Reperfusion was more common with alteplase than with placebo and was associated with less infarct growth (p=0·001), better neurological outcome (p<0·0001), and better functional outcome (p=0·010) than was no reperfusion.

  • When I read that the implication is that tPA was associated with better functional outcome. There’s even a p value beside it. But if you’ve read the results as I’ve presented them or even better, you’ve read the trial then you know that’s not what was found
  • What we see here is spin (and this is really important); there is nothing factually incorrect in that statement. It’s just that what they’re describing is 4 separate findings placed in a sentence to link the first few words (“reperfusion is more common with tPA)” with the last few words (“better functional outcome”)
  • if you asked the trial to answer this question: is tPA associated with better functional outcome then the answer is NO.

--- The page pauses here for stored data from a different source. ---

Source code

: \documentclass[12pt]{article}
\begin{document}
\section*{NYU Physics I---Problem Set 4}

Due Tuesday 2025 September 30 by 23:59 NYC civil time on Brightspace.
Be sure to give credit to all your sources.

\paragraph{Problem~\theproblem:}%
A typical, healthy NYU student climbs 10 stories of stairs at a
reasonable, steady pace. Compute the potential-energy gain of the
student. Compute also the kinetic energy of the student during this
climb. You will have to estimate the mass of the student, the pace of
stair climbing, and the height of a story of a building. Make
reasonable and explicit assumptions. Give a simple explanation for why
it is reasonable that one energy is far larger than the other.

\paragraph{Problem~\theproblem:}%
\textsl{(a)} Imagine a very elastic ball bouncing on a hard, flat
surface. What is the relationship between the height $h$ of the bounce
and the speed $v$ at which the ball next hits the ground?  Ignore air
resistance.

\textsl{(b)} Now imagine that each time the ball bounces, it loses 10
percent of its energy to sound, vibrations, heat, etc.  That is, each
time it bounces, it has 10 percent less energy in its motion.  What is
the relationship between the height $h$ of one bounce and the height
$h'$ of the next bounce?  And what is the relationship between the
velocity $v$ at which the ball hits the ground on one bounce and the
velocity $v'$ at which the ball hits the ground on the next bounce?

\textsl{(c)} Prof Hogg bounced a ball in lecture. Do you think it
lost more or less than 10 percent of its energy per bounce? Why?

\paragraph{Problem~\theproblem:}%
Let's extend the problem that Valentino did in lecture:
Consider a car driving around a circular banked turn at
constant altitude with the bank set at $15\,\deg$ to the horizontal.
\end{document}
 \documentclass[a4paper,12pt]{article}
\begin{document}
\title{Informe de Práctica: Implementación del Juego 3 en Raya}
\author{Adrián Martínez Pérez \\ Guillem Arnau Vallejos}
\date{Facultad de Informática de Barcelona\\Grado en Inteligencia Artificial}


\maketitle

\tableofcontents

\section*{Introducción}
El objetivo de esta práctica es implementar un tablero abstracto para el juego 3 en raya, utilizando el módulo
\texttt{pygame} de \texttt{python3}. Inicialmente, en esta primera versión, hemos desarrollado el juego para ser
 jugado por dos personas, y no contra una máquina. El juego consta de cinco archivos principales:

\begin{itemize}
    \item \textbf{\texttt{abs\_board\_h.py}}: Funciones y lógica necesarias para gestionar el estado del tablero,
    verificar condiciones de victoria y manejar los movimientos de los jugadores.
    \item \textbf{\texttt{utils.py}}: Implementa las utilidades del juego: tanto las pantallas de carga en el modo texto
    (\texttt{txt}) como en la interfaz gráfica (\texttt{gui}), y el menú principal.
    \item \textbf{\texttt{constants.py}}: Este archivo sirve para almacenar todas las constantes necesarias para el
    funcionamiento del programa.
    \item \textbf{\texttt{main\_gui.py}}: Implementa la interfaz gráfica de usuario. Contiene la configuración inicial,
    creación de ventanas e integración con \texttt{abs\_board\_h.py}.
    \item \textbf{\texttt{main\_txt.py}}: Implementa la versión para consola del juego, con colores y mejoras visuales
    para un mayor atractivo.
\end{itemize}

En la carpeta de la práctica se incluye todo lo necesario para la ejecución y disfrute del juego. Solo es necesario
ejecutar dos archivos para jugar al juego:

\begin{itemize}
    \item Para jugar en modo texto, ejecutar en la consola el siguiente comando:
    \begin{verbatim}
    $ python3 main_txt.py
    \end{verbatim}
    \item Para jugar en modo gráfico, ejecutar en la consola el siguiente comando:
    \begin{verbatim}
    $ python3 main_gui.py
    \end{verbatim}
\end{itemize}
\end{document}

This is unique in a few respects:

  1. it used desmotaplase, a variant on alteplase. again there’s lots of basic background research on this and it may turn out that there’s something better or worse about it but in mechanism of action and class it’s similar
  2. it uses imaging to select the penumbra patients (either CT or MR); this is different form EPITHET in that the penumbra imaging part was only observational there. In DIAS-2 the imaging is used to pick out patients who will hopefully do better


  • 3-9 hr patients
  • a similar “goldilocks” selection of patients to EPITHET; with the important addition of MRI signs – MR is much more likely to pick up signs of severe infarct and so allows you to be even more selective, even before you do the perfusion imaging
  • a salvageable penumbra needed to be shown on imaging (MR or CT)
  • 3 groups, high or low dose desmotaplase and placebo


  • 90 day clinical outcome; which in this trial is a composite of mRS <3 (it’s usually mRS <2), NIHSS improvement and Barthel index


  • 30% had no penumbra by imaging and were excluded. This varies from study to study but it’s a useful figure to keep in your head.
  • n 180 patients (60 in each group)
  • median NIHSS was 9 (remember in NINDS it was 14)
  • in terms of their primary composite no difference was found in outcome but let me break it down a bit:
  • mRS<3: placebo – 59%; low dose 54%; high dose 49% – PLACEBO SAVES THE DAY!
  • SICH (by the new tPA favouring definition) was 4% in the tPA patients vs 0% in the placebo groups
  • Of note if the NINDS definition of SICH is used then placebo jumps to having 15% rate of SICH and bizarrely tPA changes to only 9%. I imagine this is more to do with the imaging used (largely MR) and the size of the trial than it is with tPA being protective against bleeding. (he says tongue-in-cheek…)
  • In terms of mortality there were 4 deaths in the placebo group, 3 deaths in the low-dose group and 14 deaths in the high-dose group. They give a table giving causes of death and suggest that the tripling in death rate in the high-dose group has nothing to do with the tPA. Hmmm

Their interpretation in the abstract is illuminating:

The high response rate in the placebo group could be explained by the mild strokes recorded, which possibly reduced the potential to detect any effect of desmoteplase.

This begs the question – if these low grade strokes (selected out by the finest imaging and clinical lessons learned from prior trials) do so well that we can’t see the benefit of this wonder drug then why the hell should we be using it?